This week’s terrorist attack in Manhattan underscores that those declaring ISIS defeated and crowding the bandwagon to take credit for the terror behemoth’s demise spoke too soon.
“ISIS is now giving up” because he’s in office, President Trump said last month. “ISIS is on the run,” Vice President Mike Pence said days ago at Minot Air Force Base, echoing terminology President Obama frequently used in stump speeches about a very resilient Al Qaeda.
That’s not how the terrorists themselves see it.
After ISIS lost Mosul to the Iraqi security forces and Raqqa, their declared capital, to the Syrian Democratic Forces, the eternal jihadist optimists have been selling a different story: that they passed through the “beginning stage” and are now stronger because they have lessons learned and “generations ready to fight.”
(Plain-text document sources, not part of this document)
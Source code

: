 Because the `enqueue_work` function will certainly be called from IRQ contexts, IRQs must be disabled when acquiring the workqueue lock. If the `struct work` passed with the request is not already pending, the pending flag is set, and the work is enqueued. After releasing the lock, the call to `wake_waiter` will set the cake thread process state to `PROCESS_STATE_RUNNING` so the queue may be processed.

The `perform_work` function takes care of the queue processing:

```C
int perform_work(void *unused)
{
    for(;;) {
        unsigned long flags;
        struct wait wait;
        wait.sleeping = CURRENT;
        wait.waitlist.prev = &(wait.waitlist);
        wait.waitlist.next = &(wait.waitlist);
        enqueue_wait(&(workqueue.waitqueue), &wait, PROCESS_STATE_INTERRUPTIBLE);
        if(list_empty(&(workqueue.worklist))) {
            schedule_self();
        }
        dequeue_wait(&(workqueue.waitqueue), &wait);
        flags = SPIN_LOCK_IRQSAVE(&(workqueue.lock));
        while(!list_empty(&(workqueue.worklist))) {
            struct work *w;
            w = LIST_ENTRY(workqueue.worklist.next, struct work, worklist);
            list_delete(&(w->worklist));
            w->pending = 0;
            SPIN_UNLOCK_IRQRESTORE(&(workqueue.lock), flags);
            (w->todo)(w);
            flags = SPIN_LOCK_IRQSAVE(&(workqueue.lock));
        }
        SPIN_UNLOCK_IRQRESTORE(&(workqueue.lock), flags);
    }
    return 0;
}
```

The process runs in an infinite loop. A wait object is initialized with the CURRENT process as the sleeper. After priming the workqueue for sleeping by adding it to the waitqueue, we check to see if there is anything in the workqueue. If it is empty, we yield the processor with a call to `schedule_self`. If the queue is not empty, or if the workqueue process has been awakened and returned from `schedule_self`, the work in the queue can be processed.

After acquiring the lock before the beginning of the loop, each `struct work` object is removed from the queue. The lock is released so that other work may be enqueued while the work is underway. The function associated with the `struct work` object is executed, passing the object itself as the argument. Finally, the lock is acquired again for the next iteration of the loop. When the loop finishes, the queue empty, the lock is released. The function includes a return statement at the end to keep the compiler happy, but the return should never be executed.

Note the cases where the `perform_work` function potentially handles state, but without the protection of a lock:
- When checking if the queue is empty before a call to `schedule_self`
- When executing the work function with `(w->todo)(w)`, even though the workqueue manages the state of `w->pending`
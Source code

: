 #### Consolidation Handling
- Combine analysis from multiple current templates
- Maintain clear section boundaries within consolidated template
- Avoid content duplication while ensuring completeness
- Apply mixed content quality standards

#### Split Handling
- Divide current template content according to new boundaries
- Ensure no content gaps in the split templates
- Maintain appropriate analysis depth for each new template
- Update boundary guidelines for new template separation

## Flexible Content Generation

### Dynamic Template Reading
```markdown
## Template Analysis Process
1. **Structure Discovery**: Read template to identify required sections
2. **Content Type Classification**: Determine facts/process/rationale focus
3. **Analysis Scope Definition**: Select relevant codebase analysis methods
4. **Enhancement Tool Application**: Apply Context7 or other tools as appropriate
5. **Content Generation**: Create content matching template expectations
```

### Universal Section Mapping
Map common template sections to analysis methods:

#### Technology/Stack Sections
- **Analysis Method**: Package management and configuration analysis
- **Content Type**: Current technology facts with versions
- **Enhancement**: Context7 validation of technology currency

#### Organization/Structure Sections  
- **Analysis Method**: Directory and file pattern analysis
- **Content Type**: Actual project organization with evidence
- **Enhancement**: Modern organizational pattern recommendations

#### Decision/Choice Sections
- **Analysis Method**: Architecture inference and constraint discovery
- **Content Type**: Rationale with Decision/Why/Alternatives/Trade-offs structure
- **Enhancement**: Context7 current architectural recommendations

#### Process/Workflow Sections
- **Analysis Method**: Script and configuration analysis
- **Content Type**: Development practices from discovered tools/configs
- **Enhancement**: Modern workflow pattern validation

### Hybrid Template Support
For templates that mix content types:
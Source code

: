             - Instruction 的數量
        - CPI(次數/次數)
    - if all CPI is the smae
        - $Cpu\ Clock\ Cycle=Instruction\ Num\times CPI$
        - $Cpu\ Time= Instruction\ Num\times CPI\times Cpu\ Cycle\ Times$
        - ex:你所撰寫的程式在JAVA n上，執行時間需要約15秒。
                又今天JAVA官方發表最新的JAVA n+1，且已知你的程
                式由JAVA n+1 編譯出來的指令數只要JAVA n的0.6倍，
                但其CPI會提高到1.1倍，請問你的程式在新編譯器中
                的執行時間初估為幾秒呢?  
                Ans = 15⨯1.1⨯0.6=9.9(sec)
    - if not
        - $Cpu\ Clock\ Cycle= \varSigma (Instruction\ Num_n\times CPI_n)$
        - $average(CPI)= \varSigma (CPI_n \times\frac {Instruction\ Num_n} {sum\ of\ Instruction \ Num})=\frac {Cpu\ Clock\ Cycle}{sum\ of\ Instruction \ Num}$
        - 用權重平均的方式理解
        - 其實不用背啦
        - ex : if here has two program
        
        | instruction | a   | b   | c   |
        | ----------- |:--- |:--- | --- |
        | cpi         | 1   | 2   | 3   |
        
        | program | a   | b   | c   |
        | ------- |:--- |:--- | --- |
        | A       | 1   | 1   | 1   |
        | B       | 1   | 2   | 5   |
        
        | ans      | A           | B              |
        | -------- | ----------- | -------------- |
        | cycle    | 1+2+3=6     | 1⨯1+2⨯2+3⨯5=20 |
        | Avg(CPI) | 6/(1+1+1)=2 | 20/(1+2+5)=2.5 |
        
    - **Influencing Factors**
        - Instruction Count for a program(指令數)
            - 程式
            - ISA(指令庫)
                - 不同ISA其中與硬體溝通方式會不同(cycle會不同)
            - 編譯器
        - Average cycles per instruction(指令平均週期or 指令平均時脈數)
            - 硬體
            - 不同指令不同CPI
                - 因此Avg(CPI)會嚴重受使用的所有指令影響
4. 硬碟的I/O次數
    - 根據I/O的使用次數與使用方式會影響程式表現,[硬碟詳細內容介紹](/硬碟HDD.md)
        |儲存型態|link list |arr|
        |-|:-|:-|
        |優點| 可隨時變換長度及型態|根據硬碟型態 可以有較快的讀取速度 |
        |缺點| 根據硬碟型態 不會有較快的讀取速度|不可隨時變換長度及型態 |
They also have drawn scores of often unskilled would-be jihadists who may never step foot in a training camp but are willing to kill by whatever rudimentary means possible on behalf of a virtual caliphate that is in many ways more insidious than ISIS’ swath of occupied cities.
The New York terrorist’s reported note declaring “ISIS Lives Forever” sounds like a groupie scribbling on a junior-high binder, and the terror group won’t like that he was captured instead of “martyring” via suicide-by-cop or escaping to wage another attack.
But the terror group is undoubtedly pleased that Sayfullo Saipov proves them correct in warning there are stages of ISIS to come, and they will visit bloodshed on the West.